How Stack Overflow Scales: Architecture, Performance, and Operations on 25 Servers
This article explains how Stack Overflow handles hundreds of millions of page views each month with only 25 servers by using vertical scaling, extensive caching layers, efficient .NET code, careful database design, and robust deployment and monitoring practices.
Overview
Stack Overflow serves over 5.6 billion page views per month with just 25 physical servers, achieving high performance through vertical scaling, low resource utilization, and a tightly engineered stack that combines Microsoft and Linux technologies.
Infrastructure
The platform runs 384 GB of RAM and 2 TB of SSD‑backed SQL Server storage, with 11 web servers on IIS, HAProxy load balancers, Redis caches, ElasticSearch clusters, and multiple redundant network devices. All servers operate well below 15 % CPU utilization, allowing room for growth and rapid recovery.
Caching Strategy
Five caching layers are employed: browser/CDN, .NET HttpRuntime cache, Redis distributed cache, SQL Server cache, and SSD cache.

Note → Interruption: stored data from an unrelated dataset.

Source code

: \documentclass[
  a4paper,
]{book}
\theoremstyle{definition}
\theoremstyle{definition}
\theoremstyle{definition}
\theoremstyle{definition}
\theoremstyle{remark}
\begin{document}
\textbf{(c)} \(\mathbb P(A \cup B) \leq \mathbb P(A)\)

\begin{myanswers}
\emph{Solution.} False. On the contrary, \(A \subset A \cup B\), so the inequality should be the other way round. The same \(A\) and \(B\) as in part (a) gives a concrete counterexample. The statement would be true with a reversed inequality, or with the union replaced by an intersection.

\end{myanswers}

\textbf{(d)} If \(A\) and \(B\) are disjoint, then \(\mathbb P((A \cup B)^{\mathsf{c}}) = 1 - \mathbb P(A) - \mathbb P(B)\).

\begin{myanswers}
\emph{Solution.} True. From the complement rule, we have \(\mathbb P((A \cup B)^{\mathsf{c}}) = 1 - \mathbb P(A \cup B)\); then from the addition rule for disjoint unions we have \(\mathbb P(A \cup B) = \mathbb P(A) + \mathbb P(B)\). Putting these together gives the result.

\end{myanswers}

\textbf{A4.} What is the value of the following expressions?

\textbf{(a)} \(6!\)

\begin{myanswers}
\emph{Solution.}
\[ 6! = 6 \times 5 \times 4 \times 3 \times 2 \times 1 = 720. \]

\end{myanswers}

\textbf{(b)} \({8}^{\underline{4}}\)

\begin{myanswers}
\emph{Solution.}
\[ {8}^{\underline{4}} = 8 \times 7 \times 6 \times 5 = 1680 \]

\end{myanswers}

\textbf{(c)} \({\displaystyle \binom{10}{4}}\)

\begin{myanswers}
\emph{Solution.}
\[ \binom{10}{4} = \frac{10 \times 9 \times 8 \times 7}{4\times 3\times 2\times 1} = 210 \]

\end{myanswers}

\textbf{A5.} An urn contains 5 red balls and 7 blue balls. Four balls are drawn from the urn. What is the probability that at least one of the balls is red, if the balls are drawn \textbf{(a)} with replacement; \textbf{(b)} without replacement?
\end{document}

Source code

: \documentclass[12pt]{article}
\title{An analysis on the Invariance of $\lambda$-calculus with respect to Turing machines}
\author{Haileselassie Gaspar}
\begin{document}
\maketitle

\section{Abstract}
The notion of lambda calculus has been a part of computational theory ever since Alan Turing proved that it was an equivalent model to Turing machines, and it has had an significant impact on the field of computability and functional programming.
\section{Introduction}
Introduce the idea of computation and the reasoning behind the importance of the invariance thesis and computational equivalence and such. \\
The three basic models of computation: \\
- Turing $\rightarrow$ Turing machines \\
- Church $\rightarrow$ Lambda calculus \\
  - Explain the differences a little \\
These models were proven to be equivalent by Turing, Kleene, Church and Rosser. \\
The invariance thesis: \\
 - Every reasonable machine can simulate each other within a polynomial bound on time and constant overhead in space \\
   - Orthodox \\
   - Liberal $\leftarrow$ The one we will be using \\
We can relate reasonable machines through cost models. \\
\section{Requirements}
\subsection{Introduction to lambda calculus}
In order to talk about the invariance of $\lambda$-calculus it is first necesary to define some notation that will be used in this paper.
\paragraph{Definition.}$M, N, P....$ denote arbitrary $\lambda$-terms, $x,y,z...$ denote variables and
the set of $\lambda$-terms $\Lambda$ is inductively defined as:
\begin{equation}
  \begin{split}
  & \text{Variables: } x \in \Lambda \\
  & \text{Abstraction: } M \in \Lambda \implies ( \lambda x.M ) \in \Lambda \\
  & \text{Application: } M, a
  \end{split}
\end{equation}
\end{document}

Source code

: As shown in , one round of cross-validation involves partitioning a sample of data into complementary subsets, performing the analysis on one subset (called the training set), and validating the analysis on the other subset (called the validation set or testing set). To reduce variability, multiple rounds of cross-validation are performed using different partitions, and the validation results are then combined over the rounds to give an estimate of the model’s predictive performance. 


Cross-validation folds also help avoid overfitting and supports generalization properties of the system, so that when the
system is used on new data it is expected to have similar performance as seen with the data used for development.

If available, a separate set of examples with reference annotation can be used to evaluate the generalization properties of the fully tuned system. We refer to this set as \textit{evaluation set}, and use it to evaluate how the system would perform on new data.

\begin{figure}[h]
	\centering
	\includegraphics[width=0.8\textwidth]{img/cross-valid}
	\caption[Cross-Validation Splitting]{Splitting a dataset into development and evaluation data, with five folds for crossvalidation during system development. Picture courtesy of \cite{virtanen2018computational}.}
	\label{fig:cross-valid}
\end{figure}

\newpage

This hierarchy reduces database load and keeps response times under 30 ms.
Database Design
MS SQL Server powers the data layer, with each Stack Exchange site having its own database. Schemas are carefully versioned to maintain backward compatibility, and most tables are heavily indexed to support sub‑millisecond queries despite the large data volume.
Deployment & Operations
Deployments occur five times daily using Puppet/DSC scripts, with zero‑downtime rollouts managed via HAProxy and automated server restarts. Monitoring relies on Opserver, Realog, and syslog pipelines, while log aggregation is being explored with Logstash.
Performance Focus
Home page load time is kept under 50 ms (currently ~28 ms). The team emphasizes fast compilation, minimal testing, and static method usage to keep code paths short and memory usage low, which translates into minimal hardware requirements.
Key Takeaways
Use the right tool for the job: Microsoft stack where it excels, Linux where it does.
Vertical scaling can be more cost‑effective than cloud for predictable workloads.
Deep hardware knowledge and aggressive caching are essential for massive scale.